The fix was to break observability down by dimensions like language, export type, deck length, input type, and generation step. Instead of only asking, “What is the overall success rate?” I started asking, “Which specific group is failing more than expected?”
That helped surface issues hidden inside averages, especially multilingual edge cases, export failures, and long-deck processing problems.
My main rule now is simple:
- If users experience the product in different ways, the observability should reflect those differences.
Aggregate dashboards are useful for trends, but segmented monitoring is what catches silent production issues before they become obvious.
For resilience across vendors and regions, what early design decision has given you the most optionality without adding heavy complexity?
The early design decision that gave me the most optionality was keeping vendor-specific logic behind small internal adapter layers.
In AI systems, it is tempting to call a model provider, storage service, or image API directly from many parts of the application. That works at first, but it quickly creates lock-in. If pricing changes, rate limits are hit, a region has latency issues, or a provider has downtime, switching becomes painful.
For SlideMaker.app, I try to keep external services behind simple interfaces. For example, generation, image retrieval, storage, and export-related services should be called through internal functions or adapters instead of being hardcoded everywhere.
That gives flexibility without turning the system into an over-engineered abstraction. The goal is not to design for every possible vendor; the goal is to make sure one provider can be replaced or bypassed without rewriting the whole pipeline.
The practical rule I follow is:
- Keep external dependencies at the edge of the system, not scattered through the core logic.
That small habit makes it easier to test alternatives, control costs, handle failures, and move faster when infrastructure or vendor conditions change.
Finally, to keep a fast-growing microservice healthy day to day, what single metric would you put at the top of the team’s dashboard?
The single metric I would put at the top of the dashboard is end-to-end successful completion rate.

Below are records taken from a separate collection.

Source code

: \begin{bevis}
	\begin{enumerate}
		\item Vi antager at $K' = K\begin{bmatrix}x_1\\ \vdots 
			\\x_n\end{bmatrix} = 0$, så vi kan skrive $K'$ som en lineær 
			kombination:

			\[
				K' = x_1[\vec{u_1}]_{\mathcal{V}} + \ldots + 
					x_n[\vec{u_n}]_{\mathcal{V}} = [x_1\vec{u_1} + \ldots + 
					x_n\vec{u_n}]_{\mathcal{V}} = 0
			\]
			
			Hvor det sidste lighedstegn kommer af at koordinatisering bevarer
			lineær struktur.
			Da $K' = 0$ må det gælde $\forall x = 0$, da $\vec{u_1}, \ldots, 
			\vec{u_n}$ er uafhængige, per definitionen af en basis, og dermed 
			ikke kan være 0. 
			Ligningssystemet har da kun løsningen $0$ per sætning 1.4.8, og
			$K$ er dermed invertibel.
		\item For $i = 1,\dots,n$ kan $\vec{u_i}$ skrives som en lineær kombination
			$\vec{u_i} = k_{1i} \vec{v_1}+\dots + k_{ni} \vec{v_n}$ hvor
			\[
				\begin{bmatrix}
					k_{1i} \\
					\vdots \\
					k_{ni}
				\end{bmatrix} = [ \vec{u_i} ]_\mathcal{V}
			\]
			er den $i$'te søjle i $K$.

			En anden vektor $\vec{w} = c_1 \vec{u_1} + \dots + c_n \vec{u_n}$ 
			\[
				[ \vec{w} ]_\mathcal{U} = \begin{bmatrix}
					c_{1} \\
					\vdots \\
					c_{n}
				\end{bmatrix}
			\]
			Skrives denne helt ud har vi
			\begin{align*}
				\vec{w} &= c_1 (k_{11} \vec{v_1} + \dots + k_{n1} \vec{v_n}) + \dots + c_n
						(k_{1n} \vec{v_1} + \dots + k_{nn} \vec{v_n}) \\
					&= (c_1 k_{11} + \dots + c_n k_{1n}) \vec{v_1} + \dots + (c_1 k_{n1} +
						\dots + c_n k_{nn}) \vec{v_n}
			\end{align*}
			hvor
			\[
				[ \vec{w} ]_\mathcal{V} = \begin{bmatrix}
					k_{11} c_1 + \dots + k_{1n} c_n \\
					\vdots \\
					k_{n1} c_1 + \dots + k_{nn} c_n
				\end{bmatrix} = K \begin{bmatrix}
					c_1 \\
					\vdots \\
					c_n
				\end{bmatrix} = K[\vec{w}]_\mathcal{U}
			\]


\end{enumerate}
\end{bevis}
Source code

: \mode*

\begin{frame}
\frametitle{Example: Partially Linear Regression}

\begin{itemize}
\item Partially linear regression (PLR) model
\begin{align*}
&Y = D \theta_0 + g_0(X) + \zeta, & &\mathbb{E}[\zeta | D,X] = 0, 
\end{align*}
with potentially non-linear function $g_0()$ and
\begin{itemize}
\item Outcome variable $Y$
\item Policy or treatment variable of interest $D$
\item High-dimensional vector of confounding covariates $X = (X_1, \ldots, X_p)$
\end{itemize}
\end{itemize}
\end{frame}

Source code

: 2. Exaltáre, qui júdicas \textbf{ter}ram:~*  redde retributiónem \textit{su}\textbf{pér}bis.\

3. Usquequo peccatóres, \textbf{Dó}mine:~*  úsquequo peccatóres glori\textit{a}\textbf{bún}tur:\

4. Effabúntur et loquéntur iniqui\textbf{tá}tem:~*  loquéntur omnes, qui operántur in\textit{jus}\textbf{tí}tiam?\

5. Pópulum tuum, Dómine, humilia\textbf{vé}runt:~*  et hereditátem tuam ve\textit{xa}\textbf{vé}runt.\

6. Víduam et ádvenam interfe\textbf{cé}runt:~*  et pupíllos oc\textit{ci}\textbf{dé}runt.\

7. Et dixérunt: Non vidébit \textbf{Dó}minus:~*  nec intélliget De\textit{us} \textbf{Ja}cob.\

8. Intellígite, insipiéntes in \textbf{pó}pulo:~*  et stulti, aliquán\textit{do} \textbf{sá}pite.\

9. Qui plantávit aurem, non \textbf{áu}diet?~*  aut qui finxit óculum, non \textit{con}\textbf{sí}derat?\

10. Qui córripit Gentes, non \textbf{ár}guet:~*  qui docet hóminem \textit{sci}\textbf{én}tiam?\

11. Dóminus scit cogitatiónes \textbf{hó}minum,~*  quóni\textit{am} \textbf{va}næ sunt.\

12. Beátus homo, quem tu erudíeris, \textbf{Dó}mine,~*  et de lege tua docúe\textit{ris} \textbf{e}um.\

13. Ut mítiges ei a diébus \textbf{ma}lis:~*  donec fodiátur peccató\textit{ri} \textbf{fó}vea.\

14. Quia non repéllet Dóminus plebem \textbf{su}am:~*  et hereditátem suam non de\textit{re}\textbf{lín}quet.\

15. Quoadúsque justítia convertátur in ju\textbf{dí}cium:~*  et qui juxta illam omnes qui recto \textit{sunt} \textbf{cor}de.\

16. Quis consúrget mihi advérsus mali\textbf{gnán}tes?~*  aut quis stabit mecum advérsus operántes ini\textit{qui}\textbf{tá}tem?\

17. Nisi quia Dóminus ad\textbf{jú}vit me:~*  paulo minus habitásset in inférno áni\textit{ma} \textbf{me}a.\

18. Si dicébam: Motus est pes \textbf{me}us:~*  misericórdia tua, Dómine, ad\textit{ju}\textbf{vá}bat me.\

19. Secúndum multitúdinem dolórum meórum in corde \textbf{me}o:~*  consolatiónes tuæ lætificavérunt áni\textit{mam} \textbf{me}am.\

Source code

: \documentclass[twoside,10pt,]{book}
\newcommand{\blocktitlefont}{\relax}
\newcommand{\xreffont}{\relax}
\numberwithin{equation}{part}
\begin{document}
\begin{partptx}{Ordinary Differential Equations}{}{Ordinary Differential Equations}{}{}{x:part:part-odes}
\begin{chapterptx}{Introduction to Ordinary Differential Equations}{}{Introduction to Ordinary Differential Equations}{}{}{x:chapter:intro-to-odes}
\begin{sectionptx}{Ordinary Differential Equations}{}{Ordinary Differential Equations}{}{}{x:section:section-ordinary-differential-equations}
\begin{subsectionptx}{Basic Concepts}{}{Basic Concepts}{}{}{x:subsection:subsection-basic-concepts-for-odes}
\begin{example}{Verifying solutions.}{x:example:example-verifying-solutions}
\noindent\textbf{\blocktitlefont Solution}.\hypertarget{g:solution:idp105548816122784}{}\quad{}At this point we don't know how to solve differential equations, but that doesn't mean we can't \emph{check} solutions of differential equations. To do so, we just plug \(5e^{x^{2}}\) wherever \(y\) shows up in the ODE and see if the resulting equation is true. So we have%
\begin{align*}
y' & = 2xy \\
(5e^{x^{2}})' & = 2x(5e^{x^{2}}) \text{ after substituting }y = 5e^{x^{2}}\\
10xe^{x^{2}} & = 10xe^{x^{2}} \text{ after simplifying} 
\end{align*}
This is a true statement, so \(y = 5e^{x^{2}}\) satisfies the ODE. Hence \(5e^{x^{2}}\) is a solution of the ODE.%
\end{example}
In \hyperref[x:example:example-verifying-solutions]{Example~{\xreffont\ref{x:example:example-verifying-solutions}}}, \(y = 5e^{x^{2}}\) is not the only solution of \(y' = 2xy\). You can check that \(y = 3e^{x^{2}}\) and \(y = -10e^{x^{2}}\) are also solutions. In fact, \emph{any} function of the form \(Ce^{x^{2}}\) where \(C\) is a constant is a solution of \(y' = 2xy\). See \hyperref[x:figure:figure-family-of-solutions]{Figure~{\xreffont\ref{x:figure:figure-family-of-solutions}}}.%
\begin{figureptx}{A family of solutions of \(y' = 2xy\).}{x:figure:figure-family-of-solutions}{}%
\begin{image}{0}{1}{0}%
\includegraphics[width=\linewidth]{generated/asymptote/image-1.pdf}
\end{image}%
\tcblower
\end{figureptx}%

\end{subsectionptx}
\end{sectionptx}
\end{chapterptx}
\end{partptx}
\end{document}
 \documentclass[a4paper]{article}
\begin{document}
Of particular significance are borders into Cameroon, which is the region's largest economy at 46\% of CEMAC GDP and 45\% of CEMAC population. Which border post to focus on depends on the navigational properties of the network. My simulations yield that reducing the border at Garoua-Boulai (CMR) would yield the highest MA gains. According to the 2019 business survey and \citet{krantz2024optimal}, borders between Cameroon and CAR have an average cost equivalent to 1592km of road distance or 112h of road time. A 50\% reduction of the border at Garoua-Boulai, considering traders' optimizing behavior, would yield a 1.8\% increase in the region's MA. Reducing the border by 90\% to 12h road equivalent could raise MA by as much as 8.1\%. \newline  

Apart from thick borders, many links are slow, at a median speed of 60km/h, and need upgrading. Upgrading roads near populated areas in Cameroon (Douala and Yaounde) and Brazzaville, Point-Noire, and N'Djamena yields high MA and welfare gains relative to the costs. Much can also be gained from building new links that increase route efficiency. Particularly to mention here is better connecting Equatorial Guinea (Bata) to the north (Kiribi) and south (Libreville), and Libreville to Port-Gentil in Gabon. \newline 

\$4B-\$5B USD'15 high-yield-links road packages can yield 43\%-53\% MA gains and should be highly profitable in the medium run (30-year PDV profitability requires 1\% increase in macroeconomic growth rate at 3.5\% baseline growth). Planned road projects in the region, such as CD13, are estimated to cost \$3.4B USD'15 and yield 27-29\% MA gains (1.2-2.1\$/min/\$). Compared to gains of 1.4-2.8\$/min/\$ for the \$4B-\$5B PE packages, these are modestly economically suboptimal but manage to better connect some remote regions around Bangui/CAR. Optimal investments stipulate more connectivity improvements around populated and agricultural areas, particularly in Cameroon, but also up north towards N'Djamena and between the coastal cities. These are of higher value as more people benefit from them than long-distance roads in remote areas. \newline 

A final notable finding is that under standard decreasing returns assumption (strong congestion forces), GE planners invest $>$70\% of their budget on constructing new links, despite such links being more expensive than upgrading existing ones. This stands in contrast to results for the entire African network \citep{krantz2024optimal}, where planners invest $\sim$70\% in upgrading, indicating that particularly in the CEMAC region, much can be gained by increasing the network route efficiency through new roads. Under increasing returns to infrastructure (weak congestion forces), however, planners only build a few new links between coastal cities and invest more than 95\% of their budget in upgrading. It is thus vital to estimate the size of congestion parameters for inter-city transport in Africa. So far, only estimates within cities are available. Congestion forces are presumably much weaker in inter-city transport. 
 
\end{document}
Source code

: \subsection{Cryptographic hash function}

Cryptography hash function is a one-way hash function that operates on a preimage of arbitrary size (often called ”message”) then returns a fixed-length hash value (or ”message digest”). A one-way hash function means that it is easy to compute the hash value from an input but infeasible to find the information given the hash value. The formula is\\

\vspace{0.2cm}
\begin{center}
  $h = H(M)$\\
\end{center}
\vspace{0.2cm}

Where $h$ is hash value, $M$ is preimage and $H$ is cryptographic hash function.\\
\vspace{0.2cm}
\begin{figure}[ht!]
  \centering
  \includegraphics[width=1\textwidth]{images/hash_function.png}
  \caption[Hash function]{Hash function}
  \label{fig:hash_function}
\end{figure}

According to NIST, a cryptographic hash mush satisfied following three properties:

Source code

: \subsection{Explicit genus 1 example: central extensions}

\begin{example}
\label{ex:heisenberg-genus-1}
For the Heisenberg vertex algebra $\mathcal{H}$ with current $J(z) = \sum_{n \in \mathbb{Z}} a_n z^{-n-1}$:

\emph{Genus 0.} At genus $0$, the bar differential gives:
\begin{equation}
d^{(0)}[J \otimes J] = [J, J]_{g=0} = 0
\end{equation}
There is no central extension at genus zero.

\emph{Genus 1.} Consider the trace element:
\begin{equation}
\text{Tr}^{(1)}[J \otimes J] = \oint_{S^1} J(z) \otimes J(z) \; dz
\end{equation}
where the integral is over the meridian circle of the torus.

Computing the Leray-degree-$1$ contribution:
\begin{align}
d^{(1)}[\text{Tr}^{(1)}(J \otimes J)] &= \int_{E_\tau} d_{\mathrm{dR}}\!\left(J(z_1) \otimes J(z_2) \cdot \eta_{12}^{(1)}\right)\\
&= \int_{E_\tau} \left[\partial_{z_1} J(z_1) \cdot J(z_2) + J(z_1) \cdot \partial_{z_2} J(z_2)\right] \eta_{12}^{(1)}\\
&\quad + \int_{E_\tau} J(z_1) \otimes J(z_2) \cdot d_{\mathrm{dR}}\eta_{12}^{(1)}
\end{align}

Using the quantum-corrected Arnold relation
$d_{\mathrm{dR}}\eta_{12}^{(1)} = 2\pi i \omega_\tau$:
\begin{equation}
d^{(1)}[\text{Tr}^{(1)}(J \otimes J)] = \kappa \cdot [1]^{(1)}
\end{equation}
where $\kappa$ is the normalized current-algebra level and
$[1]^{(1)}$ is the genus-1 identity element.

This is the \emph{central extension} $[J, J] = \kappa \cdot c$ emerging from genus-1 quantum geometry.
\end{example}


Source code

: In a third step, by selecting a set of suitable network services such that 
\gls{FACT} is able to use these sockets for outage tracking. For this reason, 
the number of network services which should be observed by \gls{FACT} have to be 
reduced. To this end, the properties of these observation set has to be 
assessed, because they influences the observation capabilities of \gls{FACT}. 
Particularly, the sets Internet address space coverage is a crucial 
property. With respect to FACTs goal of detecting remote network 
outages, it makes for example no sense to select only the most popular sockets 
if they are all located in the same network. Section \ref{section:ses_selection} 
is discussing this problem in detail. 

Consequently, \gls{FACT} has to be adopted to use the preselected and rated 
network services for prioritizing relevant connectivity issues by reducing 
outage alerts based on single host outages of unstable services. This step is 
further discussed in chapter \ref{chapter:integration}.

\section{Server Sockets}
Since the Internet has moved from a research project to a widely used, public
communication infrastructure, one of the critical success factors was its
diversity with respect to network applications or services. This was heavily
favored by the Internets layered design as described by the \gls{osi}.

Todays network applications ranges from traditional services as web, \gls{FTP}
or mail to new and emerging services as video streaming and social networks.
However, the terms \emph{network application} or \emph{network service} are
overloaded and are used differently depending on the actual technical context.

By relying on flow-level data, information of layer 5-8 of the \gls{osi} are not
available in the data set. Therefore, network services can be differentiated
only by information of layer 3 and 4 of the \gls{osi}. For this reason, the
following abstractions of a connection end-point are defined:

For a fast-growing microservice, isolated metrics like CPU, memory, queue depth, or API latency are useful, but they do not always show whether the user’s workflow actually succeeded. A service can look healthy internally while users are still getting failed exports, incomplete results, or retry loops.
For example, in an AI generation pipeline, I care most about whether a user request successfully moves from input to final usable output. That includes:
- generation
- validation
- storage
- export
- delivery
If any step fails, the user experience fails, even if each individual service appears mostly healthy.
I would track this metric overall, but also break it down by key segments such as:
- region
- language
- input type
- output format
- request size
My rule is:
The top metric should reflect the user’s completed outcome, not just the service’s internal health.
Once that number drops, the team can drill into latency, errors, queues, logs, and infrastructure metrics to find the cause.
Thanks for sharing your knowledge and expertise. Is there anything else you'd like to add?
Thank you for the opportunity to share my perspective.
The biggest lesson I have learned is that good software engineering is not only about choosing the right architecture or tools. It is about building systems that remain understandable, observable, and adaptable as real users interact with them in unexpected ways.
This is especially true for AI systems. The model is only one part of the product. Reliability often depends on the surrounding engineering: validation, retries, monitoring, data handling, export quality, and user experience. Small assumptions in these layers can create large problems at scale.
For me, the goal is to build AI-powered systems that are not just impressive in demos, but useful, reliable, and maintainable in real-world workflows.